# Canadian food places are now required to list the caloric amount of each menu item . link. https://www.ontario.ca/page/calories-menus-information-busi



## jimintoronto (Dec 2, 2022)

Would listing  the actual calories that are in a fast  food  menu item be a good idea in the USA ? What do you think? Here in Ontario, the large chains like Burger King, McDonalds, Harvey's, Denny's, A and W, Pizza Pizza  , and Tim Hortons MUST list the calories in each of their menu selections on the menu and on the advertising materials. I just got a flyer from Pizza Pizza this morning in the mail, and it includes information about what each menu selection's calorie count is. The bacon poutine contains 720 calories, while the 4 topping large pizza has 450 calories per slice. JimB.


----------



## hollydolly (Dec 2, 2022)

jimintoronto said:


> Would listing  the actual calories that are in a fast  food  menu item be a good idea in the USA ? What do you think? Here in Ontario, the large chains like Burger King, McDonalds, Harvey's, Denny's, A and W, Pizza Pizza  , and Tim Hortons MUST list the calories in each of their menu selections on the menu and on the advertising materials. I just got a flyer from Pizza Pizza this morning in the mail, and it includes information about what each menu selection's calorie count is. The bacon poutine contains 720 calories, while the 4 topping large pizza has 450 calories per slice. JimB.

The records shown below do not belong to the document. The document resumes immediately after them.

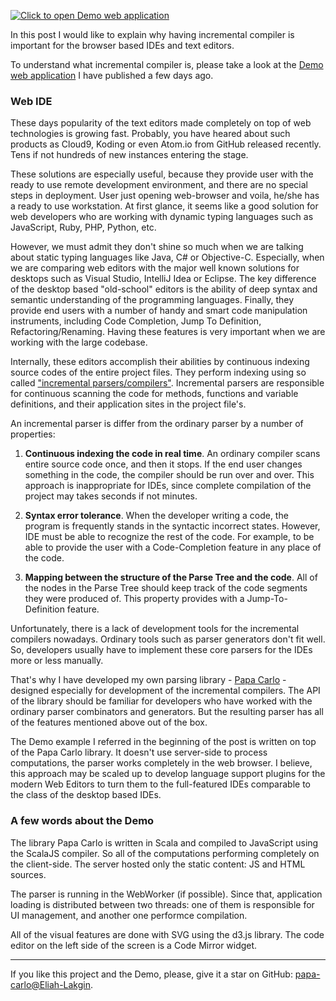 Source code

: [![Click to open Demo web application](http://i.imgur.com/XGSswoh.png?1)](/projects/papa-carlo/demo/)

In this post I would like to explain why having incremental compiler is
important for the browser based IDEs and text editors.

To understand what incremental compiler is, please take a look at the
[Demo web application](/projects/papa-carlo/demo/) I have published a few days
ago.

### Web IDE

These days popularity of the text editors made completely on top of web
technologies is growing fast. Probably, you have heared about such products as
Cloud9, Koding or even Atom.io from GitHub released recently. Tens if not
hundreds of new instances entering the stage.

These solutions are especially useful, because they provide user with the ready
to use remote development environment, and there are no special steps in
deployment. User just opening web-browser and voila, he/she has a ready to use
workstation. At first glance, it seems like a good solution for web developers
who are working with dynamic typing languages such as JavaScript, Ruby, PHP,
Python, etc.

However, we must admit they don't shine so much when we are talking about
static typing languages like Java, C# or Objective-C. Especially, when we are
comparing web editors with the major well known solutions for desktops such as
Visual Studio, IntelliJ Idea or Eclipse. The key difference of the desktop based 
"old-school" editors is the ability of deep syntax and semantic understanding of
the programming languages. Finally, they provide end users with a number of
handy and smart code manipulation instruments, including Code Completion,
Jump To Definition, Refactoring/Renaming. Having these features is very
important when we are working with the large codebase.

Internally, these editors accomplish their abilities by continuous indexing
source codes of the entire project files. They perform indexing using so called
["incremental parsers/compilers"](http://en.wikipedia.org/wiki/Incremental_compiler#Definition).
Incremental parsers are responsible for continuous scanning the code for
methods, functions and variable definitions, and their application sites in the
project file's.

An incremental parser is differ from the ordinary parser by a number of
properties:

1. **Continuous indexing the code in real time**. An ordinary compiler scans
entire source code once, and then it stops. If the end user changes something in
the code, the compiler should be run over and over. This approach is
inappropriate for IDEs, since complete compilation of the project may takes
seconds if not minutes.

2. **Syntax error tolerance**. When the developer writing a code, the program is
frequently stands in the syntactic incorrect states. However, IDE must be able
to recognize the rest of the code. For example, to be able to provide the user
with a Code-Completion feature in any place of the code.

3. **Mapping between the structure of the Parse Tree and the code**. All of the
nodes in the Parse Tree should keep track of the code segments they were
produced of. This property provides with a Jump-To-Definition feature.

Unfortunately, there is a lack of development tools for the incremental
compilers nowadays. Ordinary tools such as parser generators don't fit well. So,
developers usually have to implement these core parsers for the IDEs more or
less manually.

That's why I have developed my own parsing library -
[Papa Carlo](/projects/papa-carlo/) - designed especially for development of the
incremental compilers. The API of the library should be familiar for
developers who have worked with the ordinary parser combinators and generators.
But the resulting parser has all of the features mentioned above out of the box.

The Demo example I referred in the beginning of the post is written on top of
the Papa Carlo library. It doesn't use server-side to process computations,
the parser works completely in the web browser. I believe, this approach may
be scaled up to develop language support plugins for the modern Web Editors to
turn them to the full-featured IDEs comparable to the class of the desktop based
IDEs.

### A few words about the Demo

The library Papa Carlo is written in Scala and compiled to JavaScript using
the ScalaJS compiler. So all of the computations performing completely on the
client-side. The server hosted only the static content: JS and HTML sources.

The parser is running in the WebWorker (if possible). Since that, application
loading is distributed between two threads: one of them is responsible for UI
management, and another one performce compilation.

All of the visual features are done with SVG using the d3.js library. The code
editor on the left side of the screen is a Code Mirror widget.

---

If you like this project and the Demo, please, give it a star on GitHub:
[papa-carlo@Eliah-Lakgin](https://github.com/Eliah-Lakhin/papa-carlo).


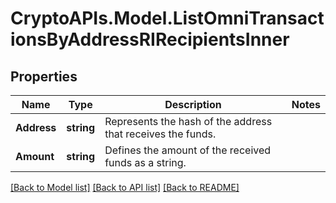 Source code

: # CryptoAPIs.Model.ListOmniTransactionsByAddressRIRecipientsInner

## Properties

Name | Type | Description | Notes
------------ | ------------- | ------------- | -------------
**Address** | **string** | Represents the hash of the address that receives the funds. | 
**Amount** | **string** | Defines the amount of the received funds as a string. | 

[[Back to Model list]](../README.md#documentation-for-models) [[Back to API list]](../README.md#documentation-for-api-endpoints) [[Back to README]](../README.md)

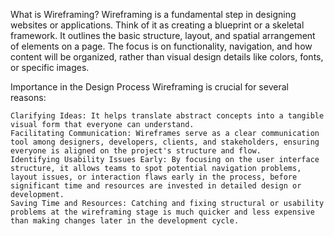 What is Wireframing?
    Wireframing is a fundamental step in designing websites or applications. Think of it as creating a blueprint or a skeletal framework. It outlines the basic structure, layout, and spatial arrangement of elements on a page. The focus is on functionality, navigation, and how content will be organized, rather than visual design details like colors, fonts, or specific images.

Importance in the Design Process
Wireframing is crucial for several reasons:

    Clarifying Ideas: It helps translate abstract concepts into a tangible visual form that everyone can understand.   
    Facilitating Communication: Wireframes serve as a clear communication tool among designers, developers, clients, and stakeholders, ensuring everyone is aligned on the project's structure and flow.   
    Identifying Usability Issues Early: By focusing on the user interface structure, it allows teams to spot potential navigation problems, layout issues, or interaction flaws early in the process, before significant time and resources are invested in detailed design or development.   
    Saving Time and Resources: Catching and fixing structural or usability problems at the wireframing stage is much quicker and less expensive than making changes later in the development cycle. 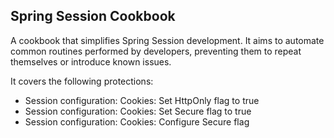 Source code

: ## Spring Session Cookbook
A cookbook that simplifies Spring Session development. It aims to automate common routines
performed by developers, preventing them to repeat themselves or introduce known issues.

It covers the following protections:
<ul>
<li>Session configuration: Cookies: Set HttpOnly flag to true</li>
<li>Session configuration: Cookies: Set Secure flag to true</li>
<li>Session configuration: Cookies: Configure Secure flag</li>
</ul>

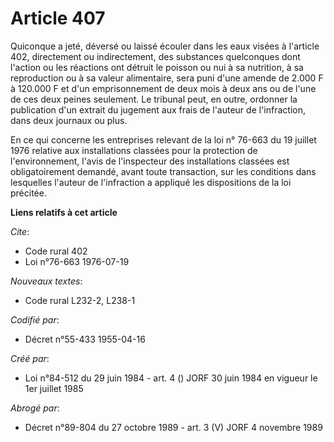 # Article 407

Quiconque a jeté, déversé ou laissé écouler dans les eaux visées à l'article 402, directement ou indirectement, des
substances quelconques dont l'action ou les réactions ont détruit le poisson ou nui à sa nutrition, à sa reproduction ou à sa
valeur alimentaire, sera puni d'une amende de 2.000 F à 120.000 F et d'un emprisonnement de deux mois à deux ans ou de l'une
de ces deux peines seulement. Le tribunal peut, en outre, ordonner la publication d'un extrait du jugement aux frais de
l'auteur de l'infraction, dans deux journaux ou plus.

En ce qui concerne les entreprises relevant de la loi n° 76-663 du 19 juillet 1976 relative aux installations classées pour
la protection de l'environnement, l'avis de l'inspecteur des installations classées est obligatoirement demandé, avant toute
transaction, sur les conditions dans lesquelles l'auteur de l'infraction a appliqué les dispositions de la loi précitée.

**Liens relatifs à cet article**

_Cite_:

  - Code rural 402
  - Loi n°76-663 1976-07-19

_Nouveaux textes_:

  - Code rural L232-2, L238-1

_Codifié par_:

  - Décret n°55-433 1955-04-16

_Créé par_:

  - Loi n°84-512 du 29 juin 1984 - art. 4 () JORF 30 juin 1984 en vigueur le 1er juillet 1985

_Abrogé par_:

  - Décret n°89-804 du 27 octobre 1989 - art. 3 (V) JORF 4 novembre 1989
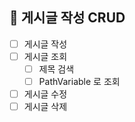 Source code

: ## 📝 게시글 작성 CRUD

- [ ] 게시글 작성
- [ ] 게시글 조회
  - [ ] 제목 검색
  - [ ] PathVariable 로 조회
- [ ] 게시글 수정
- [ ] 게시글 삭제
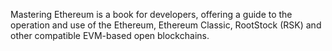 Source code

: Mastering Ethereum is a book for developers, offering a guide to the operation and use of the Ethereum, Ethereum Classic, RootStock (RSK) and other compatible EVM-based open blockchains. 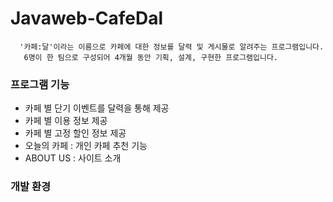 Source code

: # Javaweb-CafeDal
      '카페:달'이라는 이름으로 카페에 대한 정보를 달력 및 게시물로 알려주는 프로그램입니다.
       6명이 한 팀으로 구성되어 4개월 동안 기획, 설계, 구현한 프로그램입니다.
       
 ### 프로그램 기능
      
   + 카페 별 단기 이벤트를 달력을 통해 제공
   + 카페 별 이용 정보 제공
   + 카페 별 고정 할인 정보 제공
   + 오늘의 카페 : 개인 카페 추천 기능
   + ABOUT US : 사이트 소개
   
  ### 개발 환경
  
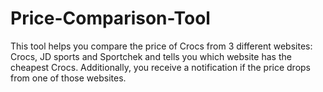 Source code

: # Price-Comparison-Tool
This tool helps you compare the price of Crocs from 3 different websites: Crocs, JD sports and Sportchek and tells you which website has the cheapest Crocs. Additionally, you receive a notification if the price drops from one of those websites. 
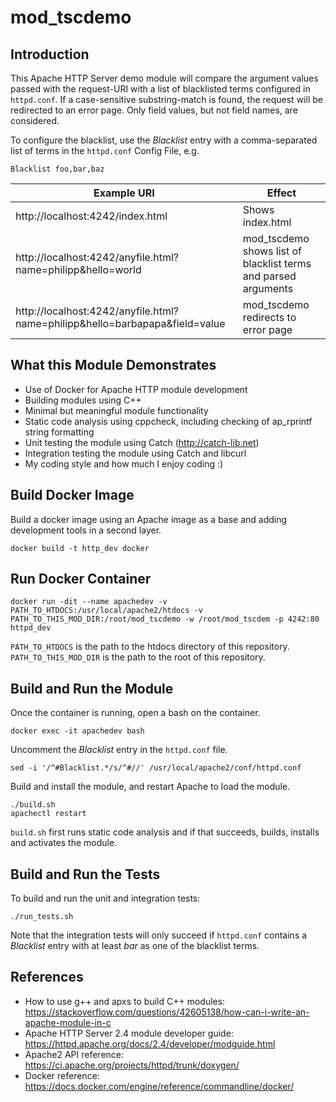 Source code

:# mod_tscdemo

## Introduction

This Apache HTTP Server demo module will compare the argument values passed with the request-URI with a list of blacklisted terms configured in `httpd.conf`. If a case-sensitive substring-match is found, the request will be redirected to an error page. Only field values, but not field names, are considered.

To configure the blacklist, use the *Blacklist* entry with a comma-separated list of terms in the `httpd.conf` Config File, e.g.

    Blacklist foo,bar,baz

| Example URI | Effect |
| --- | --- |
| http://localhost:4242/index.html | Shows index.html |
| http://localhost:4242/anyfile.html?name=philipp&hello=world | mod_tscdemo shows list of blacklist terms and parsed arguments  |
| http://localhost:4242/anyfile.html?name=philipp&hello=barbapapa&field=value | mod_tscdemo redirects to error page |

## What this Module Demonstrates

* Use of Docker for Apache HTTP module development
* Building modules using C++
* Minimal but meaningful module functionality
* Static code analysis using cppcheck, including checking of ap_rprintf string formatting
* Unit testing the module using Catch (http://catch-lib.net)
* Integration testing the module using Catch and libcurl
* My coding style and how much I enjoy coding :)

## Build Docker Image

Build a docker image using an Apache image as a base and adding development tools in a second layer.

    docker build -t http_dev docker

## Run Docker Container

    docker run -dit --name apachedev -v PATH_TO_HTDOCS:/usr/local/apache2/htdocs -v PATH_TO_THIS_MOD_DIR:/root/mod_tscdemo -w /root/mod_tscdem -p 4242:80 httpd_dev

`PATH_TO_HTDOCS` is the path to the htdocs directory of this repository. `PATH_TO_THIS_MOD_DIR` is the path to the root of this repository.

## Build and Run the Module

Once the container is running, open a bash on the container.

    docker exec -it apachedev bash

Uncomment the *Blacklist* entry in the `httpd.conf` file.

    sed -i '/^#Blacklist.*/s/^#//' /usr/local/apache2/conf/httpd.conf

Build and install the module, and restart Apache to load the module.

    ./build.sh
    apachectl restart

`build.sh` first runs static code analysis and if that succeeds, builds, installs and activates the module.

## Build and Run the Tests

To build and run the unit and integration tests:

    ./run_tests.sh

Note that the integration tests will only succeed if `httpd.conf` contains a *Blacklist* entry with at least *bar* as one of the blacklist terms.

## References

* How to use g++ and apxs to build C++ modules: https://stackoverflow.com/questions/42605138/how-can-i-write-an-apache-module-in-c
* Apache HTTP Server 2.4 module developer guide: https://httpd.apache.org/docs/2.4/developer/modguide.html
* Apache2 API reference: https://ci.apache.org/projects/httpd/trunk/doxygen/
* Docker reference: https://docs.docker.com/engine/reference/commandline/docker/
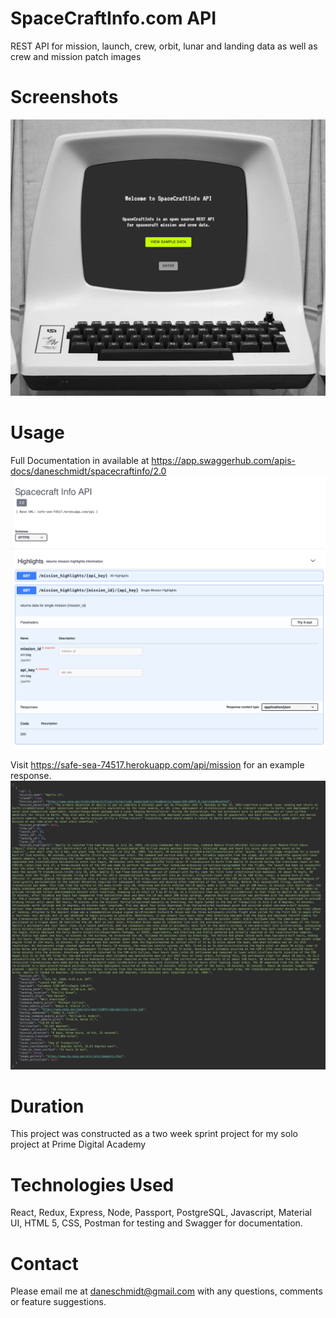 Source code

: # SpaceCraftInfo.com API


REST API for mission, launch, crew, orbit, lunar and landing data as well as crew and mission patch images


# Screenshots

![](/public/images/scinfoscreeny.png)


# Usage

Full Documentation in available at https://app.swaggerhub.com/apis-docs/daneschmidt/spacecraftinfo/2.0
![](/public/images/sampledoc.png)

Visit https://safe-sea-74517.herokuapp.com/api/mission for an example response. 
![](/public/images/sampledata.png)


# Duration

This project was constructed as a two week sprint project for my solo project at Prime Digital Academy


# Technologies Used

React, Redux, Express, Node, Passport, PostgreSQL, Javascript, Material UI, HTML 5, CSS, Postman for testing and Swagger for documentation.


# Contact

Please email me at <a href = "mailto: daneschmidt@gmail.com">daneschmidt@gmail.com</a> with any questions, comments or feature suggestions.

It became law in the UK in 2021


----------



## Devi (Dec 2, 2022)

(Would have been better if you'd put the link in your post, rather than the thread title where we can't click on it to visit the web page ... and it looks like the link got cut off in the title.)


----------



## jimintoronto (Dec 2, 2022)

OK lets try it here. Calories on menus: information for businesses | ontario.ca
Jimb.


----------



## Harry Le Hermit (Dec 2, 2022)

jimintoronto said:


> Would listing the actual calories that are in a fast food menu item be a good idea in the USA ?


Since May 2018.


> May 7, 2018 is the compliance date for the menu labeling final rule. On this date, consumers will have access to calorie and nutrition information in certain chain establishments covered by the rule. The menu labeling requirements apply to restaurants and similar retail food establishments that are part of a chain with 20 or more locations. In addition, they must be doing business under the same name and offering for sale substantially the same menu items.  https://www.fda.gov/food/food-labeling-nutrition/menu-labeling-requirements


----------